(Items from a data source)

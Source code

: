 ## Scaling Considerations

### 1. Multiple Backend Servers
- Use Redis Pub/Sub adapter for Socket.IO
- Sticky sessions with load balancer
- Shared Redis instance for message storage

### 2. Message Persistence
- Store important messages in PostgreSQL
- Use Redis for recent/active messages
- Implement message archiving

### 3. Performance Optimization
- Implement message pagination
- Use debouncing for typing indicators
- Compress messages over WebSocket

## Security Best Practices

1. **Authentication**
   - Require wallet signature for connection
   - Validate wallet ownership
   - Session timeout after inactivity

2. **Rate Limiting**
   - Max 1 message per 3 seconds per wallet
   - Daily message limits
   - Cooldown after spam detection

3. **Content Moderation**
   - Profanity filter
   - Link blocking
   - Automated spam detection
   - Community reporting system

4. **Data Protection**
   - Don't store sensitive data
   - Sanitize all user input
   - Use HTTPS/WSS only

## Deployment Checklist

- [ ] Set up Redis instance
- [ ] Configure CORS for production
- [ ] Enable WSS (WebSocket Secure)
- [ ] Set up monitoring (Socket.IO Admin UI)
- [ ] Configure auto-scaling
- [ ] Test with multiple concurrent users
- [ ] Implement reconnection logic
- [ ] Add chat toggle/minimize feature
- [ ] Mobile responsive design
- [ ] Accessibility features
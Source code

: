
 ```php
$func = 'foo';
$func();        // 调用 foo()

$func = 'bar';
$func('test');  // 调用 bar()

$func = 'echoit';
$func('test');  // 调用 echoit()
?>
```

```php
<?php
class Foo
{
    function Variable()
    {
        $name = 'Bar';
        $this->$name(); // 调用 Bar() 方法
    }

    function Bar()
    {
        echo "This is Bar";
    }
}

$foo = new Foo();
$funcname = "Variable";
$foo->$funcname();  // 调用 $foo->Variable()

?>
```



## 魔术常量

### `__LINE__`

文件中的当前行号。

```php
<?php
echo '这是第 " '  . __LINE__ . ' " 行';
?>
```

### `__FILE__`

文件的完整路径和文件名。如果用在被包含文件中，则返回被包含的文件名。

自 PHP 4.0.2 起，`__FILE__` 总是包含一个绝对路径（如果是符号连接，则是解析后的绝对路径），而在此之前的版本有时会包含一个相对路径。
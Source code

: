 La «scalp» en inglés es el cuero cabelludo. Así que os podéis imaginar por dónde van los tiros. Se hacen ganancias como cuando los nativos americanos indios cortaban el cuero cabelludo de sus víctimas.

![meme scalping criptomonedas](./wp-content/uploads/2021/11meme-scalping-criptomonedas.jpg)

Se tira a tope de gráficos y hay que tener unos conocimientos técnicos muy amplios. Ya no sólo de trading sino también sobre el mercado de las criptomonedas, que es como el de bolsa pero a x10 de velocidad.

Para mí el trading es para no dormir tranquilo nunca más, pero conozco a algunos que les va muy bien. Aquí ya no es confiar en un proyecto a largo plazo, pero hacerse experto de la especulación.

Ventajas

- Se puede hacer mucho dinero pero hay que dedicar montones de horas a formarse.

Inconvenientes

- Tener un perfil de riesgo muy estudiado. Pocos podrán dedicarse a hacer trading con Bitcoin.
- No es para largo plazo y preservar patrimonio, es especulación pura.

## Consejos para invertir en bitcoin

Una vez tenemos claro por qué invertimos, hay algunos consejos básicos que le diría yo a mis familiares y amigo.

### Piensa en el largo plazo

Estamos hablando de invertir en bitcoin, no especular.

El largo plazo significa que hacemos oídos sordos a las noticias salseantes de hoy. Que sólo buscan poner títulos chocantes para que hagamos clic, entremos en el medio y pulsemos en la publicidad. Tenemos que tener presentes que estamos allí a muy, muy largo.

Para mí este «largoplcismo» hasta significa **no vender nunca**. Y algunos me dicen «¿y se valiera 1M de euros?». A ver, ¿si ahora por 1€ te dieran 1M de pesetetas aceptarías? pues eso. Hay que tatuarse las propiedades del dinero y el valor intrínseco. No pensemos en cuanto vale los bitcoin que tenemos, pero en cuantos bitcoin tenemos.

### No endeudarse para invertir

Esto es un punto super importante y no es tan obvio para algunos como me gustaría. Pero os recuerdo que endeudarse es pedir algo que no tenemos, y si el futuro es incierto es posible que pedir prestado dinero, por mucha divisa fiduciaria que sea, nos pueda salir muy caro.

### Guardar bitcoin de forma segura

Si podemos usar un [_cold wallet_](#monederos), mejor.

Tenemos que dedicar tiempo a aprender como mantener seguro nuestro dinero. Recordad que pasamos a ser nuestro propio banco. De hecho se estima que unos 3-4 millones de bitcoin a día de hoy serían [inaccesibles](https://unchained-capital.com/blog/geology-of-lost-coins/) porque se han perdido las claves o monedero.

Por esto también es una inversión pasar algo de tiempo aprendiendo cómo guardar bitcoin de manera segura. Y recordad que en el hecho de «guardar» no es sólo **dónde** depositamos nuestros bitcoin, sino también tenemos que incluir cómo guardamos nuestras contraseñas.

## Instructions for the task
The required result is a verbatim copy of all the entries.

## Exercise response
Source code

: ## Scaling Considerations

### 1. Multiple Backend Servers
- Use Redis Pub/Sub adapter for Socket.IO
- Sticky sessions with load balancer
- Shared Redis instance for message storage

### 2. Message Persistence
- Store important messages in PostgreSQL
- Use Redis for recent/active messages
- Implement message archiving

### 3. Performance Optimization
- Implement message pagination
- Use debouncing for typing indicators
- Compress messages over WebSocket

## Security Best Practices

1. **Authentication**
   - Require wallet signature for connection
   - Validate wallet ownership
   - Session timeout after inactivity

2. **Rate Limiting**
   - Max 1 message per 3 seconds per wallet
   - Daily message limits
   - Cooldown after spam detection

3. **Content Moderation**
   - Profanity filter
   - Link blocking
   - Automated spam detection
   - Community reporting system

4. **Data Protection**
   - Don't store sensitive data
   - Sanitize all user input
   - Use HTTPS/WSS only

## Deployment Checklist

- [ ] Set up Redis instance
- [ ] Configure CORS for production
- [ ] Enable WSS (WebSocket Secure)
- [ ] Set up monitoring (Socket.IO Admin UI)
- [ ] Configure auto-scaling
- [ ] Test with multiple concurrent users
- [ ] Implement reconnection logic
- [ ] Add chat toggle/minimize feature
- [ ] Mobile responsive design
- [ ] Accessibility features
Source code

:
 ```php
$func = 'foo';
$func();        // 调用 foo()

$func = 'bar';
$func('test');  // 调用 bar()

$func = 'echoit';
$func('test');  // 调用 echoit()
?>
```

```php
<?php
class Foo
{
    function Variable()
    {
        $name = 'Bar';
        $this->$name(); // 调用 Bar() 方法
    }

    function Bar()
    {
        echo "This is Bar";
    }
}

$foo = new Foo();
$funcname = "Variable";
$foo->$funcname();  // 调用 $foo->Variable()

?>
```



## 魔术常量

### `__LINE__`

文件中的当前行号。

```php
<?php
echo '这是第 " '  . __LINE__ . ' " 行';
?>
```

### `__FILE__`

文件的完整路径和文件名。如果用在被包含文件中，则返回被包含的文件名。

自 PHP 4.0.2 起，`__FILE__` 总是包含一个绝对路径（如果是符号连接，则是解析后的绝对路径），而在此之前的版本有时会包含一个相对路径。
Source code

: La «scalp» en inglés es el cuero cabelludo. Así que os podéis imaginar por dónde van los tiros. Se hacen ganancias como cuando los nativos americanos indios cortaban el cuero cabelludo de sus víctimas.

![meme scalping criptomonedas](./wp-content/uploads/2021/11meme-scalping-criptomonedas.jpg)

Se tira a tope de gráficos y hay que tener unos conocimientos técnicos muy amplios. Ya no sólo de trading sino también sobre el mercado de las criptomonedas, que es como el de bolsa pero a x10 de velocidad.

Para mí el trading es para no dormir tranquilo nunca más, pero conozco a algunos que les va muy bien. Aquí ya no es confiar en un proyecto a largo plazo, pero hacerse experto de la especulación.

Ventajas

- Se puede hacer mucho dinero pero hay que dedicar montones de horas a formarse.

Inconvenientes

- Tener un perfil de riesgo muy estudiado. Pocos podrán dedicarse a hacer trading con Bitcoin.
- No es para largo plazo y preservar patrimonio, es especulación pura.

## Consejos para invertir en bitcoin

Una vez tenemos claro por qué invertimos, hay algunos consejos básicos que le diría yo a mis familiares y amigo.

### Piensa en el largo plazo

Estamos hablando de invertir en bitcoin, no especular.

El largo plazo significa que hacemos oídos sordos a las noticias salseantes de hoy. Que sólo buscan poner títulos chocantes para que hagamos clic, entremos en el medio y pulsemos en la publicidad. Tenemos que tener presentes que estamos allí a muy, muy largo.

Para mí este «largoplcismo» hasta significa **no vender nunca**. Y algunos me dicen «¿y se valiera 1M de euros?». A ver, ¿si ahora por 1€ te dieran 1M de pesetetas aceptarías? pues eso. Hay que tatuarse las propiedades del dinero y el valor intrínseco. No pensemos en cuanto vale los bitcoin que tenemos, pero en cuantos bitcoin tenemos.

### No endeudarse para invertir

Esto es un punto super importante y no es tan obvio para algunos como me gustaría. Pero os recuerdo que endeudarse es pedir algo que no tenemos, y si el futuro es incierto es posible que pedir prestado dinero, por mucha divisa fiduciaria que sea, nos pueda salir muy caro.

### Guardar bitcoin de forma segura

Si podemos usar un [_cold wallet_](#monederos), mejor.

Tenemos que dedicar tiempo a aprender como mantener seguro nuestro dinero. Recordad que pasamos a ser nuestro propio banco. De hecho se estima que unos 3-4 millones de bitcoin a día de hoy serían [inaccesibles](https://unchained-capital.com/blog/geology-of-lost-coins/) porque se han perdido las claves o monedero.

Por esto también es una inversión pasar algo de tiempo aprendiendo cómo guardar bitcoin de manera segura. Y recordad que en el hecho de «guardar» no es sólo **dónde** depositamos nuestros bitcoin, sino también tenemos que incluir cómo guardamos nuestras contraseñas.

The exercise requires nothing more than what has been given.